Head's Up! These forums are read-only. All users and content have migrated. Please join us at community.neo4j.com.
03-16-2021 03:43 AM
I'd like to query and count orders in my database and return a row for each day of the week (Mon-Sun) and 24 columns for each hour of the day (0:00 - 23:00). The return should be like this:
DayOfWeek | 0:00 | 1:00 | 2:00 | 3:00 | 4:00 | 5:00 | ... | 22:00 | 23:00 |
Mon 0 0 1 2 0 1 ... 0 5
Tue 1 0 0 0 0 2 ... 2 2
Wed 0 0 1 3 5 0 ... 4 3
Thu 4 0 1 0 0 1 ... 3 9
Fri 0 0 0 2 2 6 ... 10 6
Sat 2 0 0 6 0 1 ... 12 9
Sun 1 0 1 2 1 4 ... 0 2
My cypher currently looks like this:
MATCH (o:Order)
WITH datetime(o.createdAt) as dt, o
WITH ["Mon", "Tue", "Wed", "Thu", "Fri", "Sat", "Sun"][dt.dayOfWeek] as WeekDay, dt.hour as Hour, o
RETURN WeekDay, Hour, count(o) as Orders
Which returns the number of orders for a single day and hour.
I need to transform this query that I have a fixed result of 7 rows (for each day) and add the results for the count of order into the respective columns 0-23. Furthermore, I'd need to fill the rows with zeros if there are no order for some hours.
Any ideas how I could achieve this without implementing 7*24 subquerys for each hour of the day?
Solved! Go to Solution.
03-16-2021 07:55 AM
It depends on how much data you have, but you could consider using list comprehensions to do your filtering. Something like this: (You will have to adjust)

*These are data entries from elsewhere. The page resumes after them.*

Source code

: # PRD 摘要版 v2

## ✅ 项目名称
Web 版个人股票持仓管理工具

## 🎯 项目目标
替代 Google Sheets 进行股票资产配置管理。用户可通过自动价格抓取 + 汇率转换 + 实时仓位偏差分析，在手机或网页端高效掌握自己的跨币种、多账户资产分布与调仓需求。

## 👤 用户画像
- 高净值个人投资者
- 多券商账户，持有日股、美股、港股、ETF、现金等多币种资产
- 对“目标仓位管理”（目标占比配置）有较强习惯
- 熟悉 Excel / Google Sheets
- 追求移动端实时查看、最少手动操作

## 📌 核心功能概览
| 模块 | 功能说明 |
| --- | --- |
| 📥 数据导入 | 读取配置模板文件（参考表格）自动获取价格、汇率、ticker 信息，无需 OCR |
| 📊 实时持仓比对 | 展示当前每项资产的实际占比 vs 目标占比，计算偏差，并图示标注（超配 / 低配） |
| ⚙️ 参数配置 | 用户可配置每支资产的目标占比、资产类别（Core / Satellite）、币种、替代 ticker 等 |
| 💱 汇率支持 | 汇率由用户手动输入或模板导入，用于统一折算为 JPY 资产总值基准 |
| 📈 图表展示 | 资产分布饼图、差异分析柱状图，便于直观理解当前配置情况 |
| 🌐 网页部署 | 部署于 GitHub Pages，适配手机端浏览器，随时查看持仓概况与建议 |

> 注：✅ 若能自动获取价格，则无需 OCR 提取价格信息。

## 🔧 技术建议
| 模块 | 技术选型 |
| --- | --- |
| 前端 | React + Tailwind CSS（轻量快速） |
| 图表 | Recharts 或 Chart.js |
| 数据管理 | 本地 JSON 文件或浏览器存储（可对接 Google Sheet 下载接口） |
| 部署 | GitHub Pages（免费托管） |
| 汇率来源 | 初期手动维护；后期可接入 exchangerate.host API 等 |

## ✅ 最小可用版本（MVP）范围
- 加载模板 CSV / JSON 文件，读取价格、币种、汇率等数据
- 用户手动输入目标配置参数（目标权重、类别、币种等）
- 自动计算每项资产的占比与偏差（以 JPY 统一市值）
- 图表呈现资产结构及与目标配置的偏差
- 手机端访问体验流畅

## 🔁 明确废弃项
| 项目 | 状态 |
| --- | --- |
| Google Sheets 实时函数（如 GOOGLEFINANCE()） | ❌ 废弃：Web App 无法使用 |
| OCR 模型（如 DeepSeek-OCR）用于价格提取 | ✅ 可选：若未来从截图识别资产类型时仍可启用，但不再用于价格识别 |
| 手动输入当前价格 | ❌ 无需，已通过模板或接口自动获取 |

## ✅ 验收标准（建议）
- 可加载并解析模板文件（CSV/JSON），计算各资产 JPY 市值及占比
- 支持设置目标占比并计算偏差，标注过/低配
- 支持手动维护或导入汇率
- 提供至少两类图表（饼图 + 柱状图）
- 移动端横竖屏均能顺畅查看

UNWIND [{ "name": "Mon", idx: 0 }, { name: "Tue", idx: 1 } /* ... */ ] AS WeekDay
MATCH (o:Order)
WHERE datetime(o.createdAt).dayOfWeek = WeekDay.idx
WITH WeekDay, collect(datetime(o.created_at)) as OrderTimestamps
RETURN
WeekDay.name as DayName,
size([ts IN OrderTimestamps WHERE ts.hour = 0]) as zeroHour,
size([ts IN OrderTimestamps WHERE ts.hour = 1]) as oneHour,
/* ... */
The way this query works (will need some adjustment) is that it starts with the day names, and collects up all orders that happened on that day into a list of timestamps (OrderTimestamps)
Then, to output how many are in zero hour, 1st hour, etc -- it uses a list comprehension to repeatedly filter the list of timestamps to only a list of those in the zero hour. It then counts the size of that list with size()

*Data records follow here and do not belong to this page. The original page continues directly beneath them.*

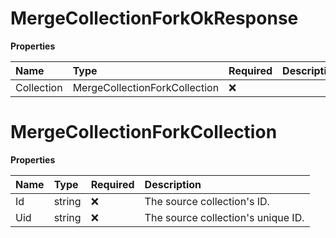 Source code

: # MergeCollectionForkOkResponse

**Properties**

| Name       | Type                          | Required | Description |
| :--------- | :---------------------------- | :------- | :---------- |
| Collection | MergeCollectionForkCollection | ❌       |             |

# MergeCollectionForkCollection

**Properties**

| Name | Type   | Required | Description                        |
| :--- | :----- | :------- | :--------------------------------- |
| Id   | string | ❌       | The source collection's ID.        |
| Uid  | string | ❌       | The source collection's unique ID. |

<!-- This file was generated by liblab | https://liblab.com/ -->
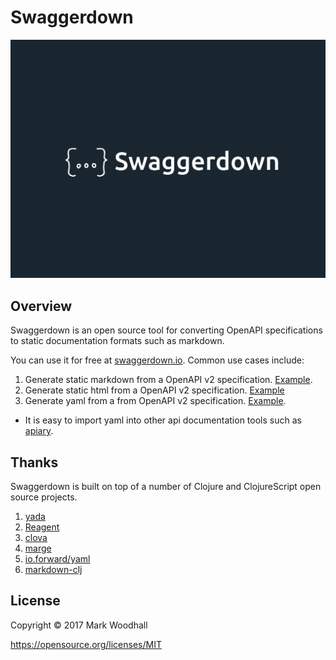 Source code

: # Swaggerdown

[![Logo](https://raw.githubusercontent.com/markwoodhall/swaggerdown/master/resources/public/img/s.png)](https://swaggerdown.io)

## Overview

Swaggerdown is an open source tool for converting OpenAPI specifications to static 
documentation formats such as markdown. 

You can use it for free at [swaggerdown.io](https://swaggerdown.io). Common use cases include:

1. Generate static markdown from a OpenAPI v2 specification. [Example](https://github.com/markwoodhall/swaggerdown/blob/master/samples/markdown.md).
2. Generate static html from a OpenAPI v2 specification. [Example](http://www.swaggerdown.io/api/documentation?url=http%3A%2F%2Fpetstore.swagger.io%2Fv2%2Fswagger.json&content-type=text%2Fhtml&template=fractal)
3. Generate yaml from a from OpenAPI v2 specification. [Example](https://github.com/markwoodhall/swaggerdown/blob/master/samples/yaml.yml).
  + It is easy to import yaml into other api documentation tools such as [apiary](http://apiary.io).

## Thanks

Swaggerdown is built on top of a number of Clojure and ClojureScript open source projects.

1. [yada](https://github.com/juxt/yada)
2. [Reagent]()
3. [clova](http://github.com/markwoodhall/clova)
4. [marge](http://github.com/markwoodhall/marge)
5. [io.forward/yaml](https://github.com/owainlewis/yaml)
6. [markdown-clj](https://github.com/yogthos/markdown-clj)


## License

Copyright © 2017 Mark Woodhall

https://opensource.org/licenses/MIT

, so you get counts per-hour, per-day.
03-16-2021 07:55 AM
It depends on how much data you have, but you could consider using list comprehensions to do your filtering. Something like this: (You will have to adjust)

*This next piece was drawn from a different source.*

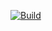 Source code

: [![Build](https://github.com/shahen94/famcache/actions/workflows/build_and_test.yml/badge.svg)](https://github.com/shahen94/famcache/actions/workflows/build_and_test.yml)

UNWIND [{ "name": "Mon", idx: 0 }, { name: "Tue", idx: 1 } /* ... */ ] AS WeekDay
MATCH (o:Order)
WHERE datetime(o.createdAt).dayOfWeek = WeekDay.idx
WITH WeekDay, collect(datetime(o.created_at)) as OrderTimestamps
RETURN
WeekDay.name as DayName,
size([ts IN OrderTimestamps WHERE ts.hour = 0]) as zeroHour,
size([ts IN OrderTimestamps WHERE ts.hour = 1]) as oneHour,
/* ... */
The way this query works (will need some adjustment) is that it starts with the day names, and collects up all orders that happened on that day into a list of timestamps (OrderTimestamps)
Then, to output how many are in zero hour, 1st hour, etc -- it uses a list comprehension to repeatedly filter the list of timestamps to only a list of those in the zero hour. It then counts the size of that list with size()
, so you get counts per-hour, per-day.
03-17-2021 12:00 PM
Thank you, that helped me quite a lot!
I continued with your example:
WITH [{idx: 1, name: 'Mon'}, {idx: 2, name: 'Tue'}, {idx: 3, name: 'Wed'}, {idx: 4, name: 'Thu'}, {idx: 5, name: 'Fri'}, {idx: 6, name: 'Sat'}, {idx: 7, name: 'Sun'} ] AS WeekDays
UNWIND WeekDays as WeekDay
MATCH (o:Order)
WHERE datetime(o.createdAt).dayOfWeek = WeekDay.idx
WITH WeekDay, collect(datetime(o.createdAt)) as OrderTimestamps
RETURN
WeekDay.name as DayName,
size([ts IN OrderTimestamps WHERE ts.hour = 0]) as h00,
size([ts IN OrderTimestamps WHERE ts.hour = 1]) as h01,
size([ts IN OrderTimestamps WHERE ts.hour = 2]) as h02,
size([ts IN OrderTimestamps WHERE ts.hour = 3]) as h03,
size([ts IN OrderTimestamps WHERE ts.hour = 4]) as h04,
size([ts IN OrderTimestamps WHERE ts.hour = 5]) as h05,
size([ts IN OrderTimestamps WHERE ts.hour = 6]) as h06,
size([ts IN OrderTimestamps WHERE ts.hour = 7]) as h07,
size([ts IN OrderTimestamps WHERE ts.hour = 8]) as h08,
size([ts IN OrderTimestamps WHERE ts.hour = 9]) as h09,
size([ts IN OrderTimestamps WHERE ts.hour = 10]) as h10,
size([ts IN OrderTimestamps WHERE ts.hour = 11]) as h11,
size([ts IN OrderTimestamps WHERE ts.hour = 12]) as h12,
size([ts IN OrderTimestamps WHERE ts.hour = 13]) as h13,
size([ts IN OrderTimestamps WHERE ts.hour = 14]) as h14,
size([ts IN OrderTimestamps WHERE ts.hour = 15]) as h15,
size([ts IN OrderTimestamps WHERE ts.hour = 16]) as h16,
size([ts IN OrderTimestamps WHERE ts.hour = 17]) as h17,
size([ts IN OrderTimestamps WHERE ts.hour = 18]) as h18,
size([ts IN OrderTimestamps WHERE ts.hour = 19]) as h19,
size([ts IN OrderTimestamps WHERE ts.hour = 20]) as h20,
size([ts IN OrderTimestamps WHERE ts.hour = 21]) as h21,
size([ts IN OrderTimestamps WHERE ts.hour = 22]) as h22,
size([ts IN OrderTimestamps WHERE ts.hour = 23]) as h23
Instead of executing 7 MATCH queries during UNWIND, I changed it to 1 MATCH query for all orders and do the filtering of DayOfWeek and Hour in the list comprehension on the timestamps. I'm not sure it is actually faster, I would just guess so?
MATCH (o:Order)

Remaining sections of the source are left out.